Arme de David contre Goliath
Résoudre une crise entre les élus et les citoyens ou un conflit interne au conseil municipal, recueillir l'avis de la population sur un projet qui n'a pas été présenté durant la campagne électorale, appuyer un combat contre un projet voulu par un échelon supérieur… les motivations des maires qui mettent sur pied les référendums et consultations sont multiples. Les élus en question sont positionnés autant à gauche qu'à droite ou sont sans étiquette partisane, observe l'auteur de la note.

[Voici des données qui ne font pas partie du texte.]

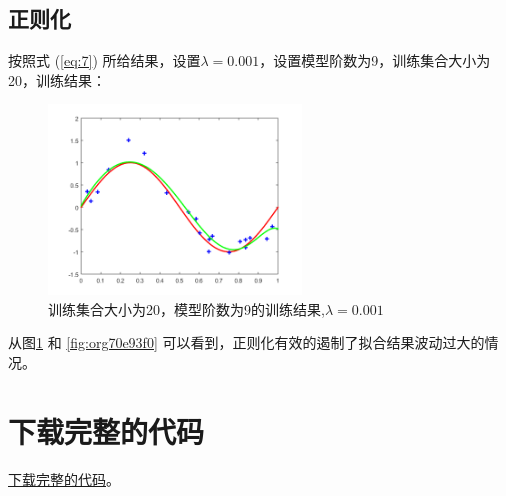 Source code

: \documentclass[10pt,a4paper,UTF8]{article}
\begin{document}
\subsection{正则化}
\label{sec:org8e48453}


按照式 (\ref{eq:7}) 所给结果，设置\(\lambda = 0.001\)，设置模型阶数为9，训练集合大小为20，训练结果：
\begin{figure}[htbp]
\centering
\includegraphics[width=0.6\textwidth]{../../img/computer_prml/20170521figure5.png}
\caption{\label{fig:org056b7ef}
训练集合大小为20，模型阶数为9的训练结果,\(\lambda = 0.001\)}
\end{figure}

从图\ref{fig:org056b7ef} 和 \ref{fig:org70e93f0} 可以看到，正则化有效的遏制了拟合结果波动过大的情况。

\section{下载完整的代码}
\label{sec:orge86e31b}


\href{curve\_fitting.m}{下载完整的代码}。
\end{document}
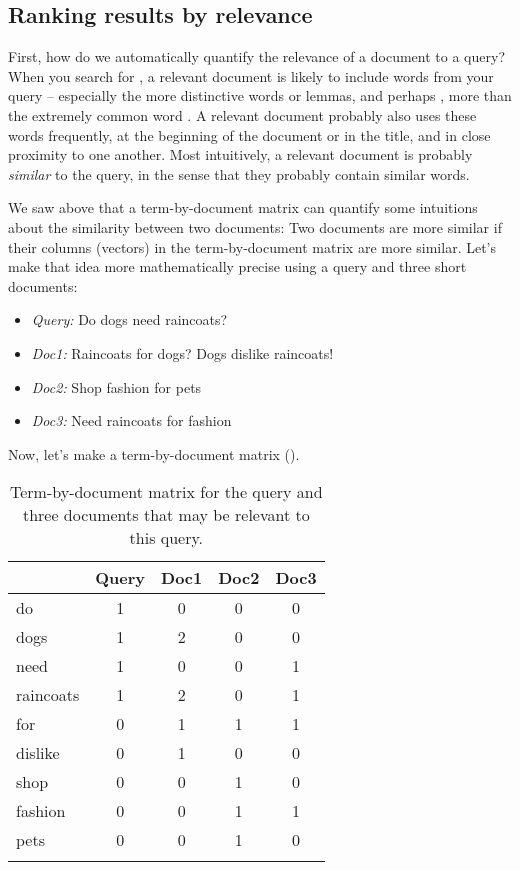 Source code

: \subsection{Ranking results by relevance}

First, how do we automatically quantify the relevance of a document to a query?  When you search for , a relevant document is likely to  include words from your query -- especially the more distinctive words or lemmas,  and perhaps , more than the extremely common word .  A relevant document probably also uses these words frequently, at the beginning of the document or in the title, and in close proximity to one another.  Most intuitively, a relevant document is probably \emph{similar} to the query, in the sense that they probably contain similar words.

\newpage
We saw above that a term-by-document matrix can quantify some intuitions about the similarity between two documents: Two documents are more similar if their columns (vectors) in the term-by-document matrix are more similar.  Let's make that idea more mathematically precise using a  query and three short documents:


\begin{itemize}

\item \emph{Query:} Do dogs need raincoats?

\item \emph{Doc1:} Raincoats for dogs?  Dogs dislike raincoats!

\item \emph{Doc2:} Shop fashion for pets

\item \emph{Doc3:} Need raincoats for fashion

\end{itemize}


Now, let's make a term-by-document matrix ().  

\begin{table}
\begin{tabular}{l c c c c } %
\lsptoprule
  & Query & Doc1 & Doc2 & Doc3  \\ \midrule
  do & 1 	& 0 		& 0 	& 0  \\
  dogs & 1 & 2 & 0 & 0 \\
  need & 1 & 0 & 0  & 1 \\
  raincoats & 1 & 2 & 0 & 1 \\
  for & 0 & 1 & 1 & 1 \\
  dislike & 0 & 1 & 0 & 0 \\
  shop & 0 & 0 & 1 & 0 \\
  fashion & 0 & 0 & 1 & 1 \\
  pets & 0 & 0 & 1 & 0 \\ 
\lspbottomrule
  \end{tabular}
  \caption{Term-by-document matrix for the query  and three documents that may be relevant to this query.}
  \label{termdocdog}
  \end{table}


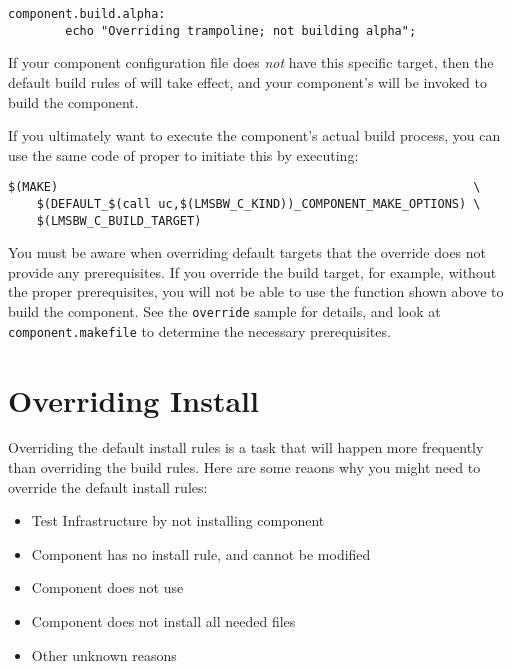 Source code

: \begin{verbatim}
component.build.alpha:
        echo "Overriding trampoline; not building alpha";
\end{verbatim}

If your component configuration file does \emph{not} have this
specific target, then the default build rules of \lmsbw will take
effect, and your component's \makefile will be invoked to build the
component.

If you ultimately want to execute the component's actual build
process, you can use the same code of \lmsbw proper to initiate this
by executing:

\begin{footnotesize}
\begin{verbatim}
$(MAKE)                                                          \
    $(DEFAULT_$(call uc,$(LMSBW_C_KIND))_COMPONENT_MAKE_OPTIONS) \
    $(LMSBW_C_BUILD_TARGET)
\end{verbatim}
\end{footnotesize}

You must be aware when overriding default targets that the override
does not provide any prerequisites.  If you override the build target,
for example, without the proper prerequisites, you will not be able to
use the function shown above to build the component.  See the
\texttt{override} sample for details, and look at
\texttt{component.makefile} to determine the necessary prerequisites.

\section{Overriding Install}\label{overriding:overriding-install}

Overriding the default install rules is a task that will happen more
frequently than overriding the build rules.  Here are some reaons why
you might need to override the default install rules:

\begin{itemize}
\item Test \bni Infrastructure by not installing component
\item Component \makefile has no install rule, and cannot be modified
\item Component \makefile does not use \destdir
\item Component does not install all needed files
\item Other unknown reasons
\end{itemize}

La participation des citoyens à ces rendez-vous démocratiques est fluctuante. Au cours des cinquante dernières années, ils ont attiré davantage les électeurs des petites communes que ceux des grandes villes, l'écart de participation entre les deux types de population allant globalement du simple au double. En outre, certaines thématiques sont plus mobilisatrices, comme les sujets en lien avec l'attractivité (infrastructures, industries), l'énergie, les commerces ou le service public, ou encore l’adhésion de la commune à une intercommunalité ou un projet de fusion de communes.
"Citoyens attachés au contenu de leur porte-monnaie"
Sur ces thématiques, la participation grimpe en moyenne à près de 50%, voire dépasse ce seuil. Il n'en va pas de même des consultations et référendums organisés sur les thèmes de la sécurité et de la circulation ou des transports, pour lesquels la participation demeure le plus souvent en retrait (autour de 30%). Toutefois, sur des thématiques identiques, les niveaux de participation peuvent fortement varier, car "les référendums locaux dépendent grandement des conditions d’organisation du scrutin et de l’implication des autorités dans le vote", est-il constaté.
Au regard de certains résultats de participation, les citoyens "ne sont pas devenus totalement apathiques en matière politique", conclut l'auteur. Lequel observe aussi que lorsque des projets potentiellement coûteux sont dans la balance, les électeurs-contribuables se montrent généralement "responsables" et "prudents".
Les référendums et consultations à l'échelon local ne sont pas nécessairement des "outils populistes" et permettent d'"améliorer le dialogue entre les élus et les citoyens", de "laisser aux citoyens le soin de choisir les politiques publiques (…) qui sont les plus proches de leurs aspirations", ou encore de "résoudre des conflits en faisant des électeurs les arbitres", souligne la note. Qui insiste par ailleurs sur le pouvoir – jugé excessif – dévolu aux maires à l'égard de ces outils.
"Contrôle" opéré par le maire
En effet, un référendum local ne peut être organisé localement sans l'accord du maire. Or, "la plupart" des élus "se méfient" du référendum : sa procédure est "plus ou moins contraignante" et le résultat du vote "peut être source d'embarras s’il ne va pas dans le sens espéré". En outre, "la plupart" des maires interrogés par l'auteur dans le cadre de la note "ne comprennent pas toujours l’intérêt de cette démarche démocratique et n’ont donc pas l’idée de l’engager pour prendre certaines décisions".
Le contrôle exercé par le maire "ne permet pas au référendum local d’être un moyen efficace d’action mobilisable par une portion de l’électorat souhaitant s’exprimer au sein des institutions démocratiques", déplore la note.
Parmi ses principales recommandations, cette dernière met en avant l'idée de simplifier la mise en œuvre du référendum local en supprimant la règle fixant à 50% la participation minimale pour que l'opération soit validée.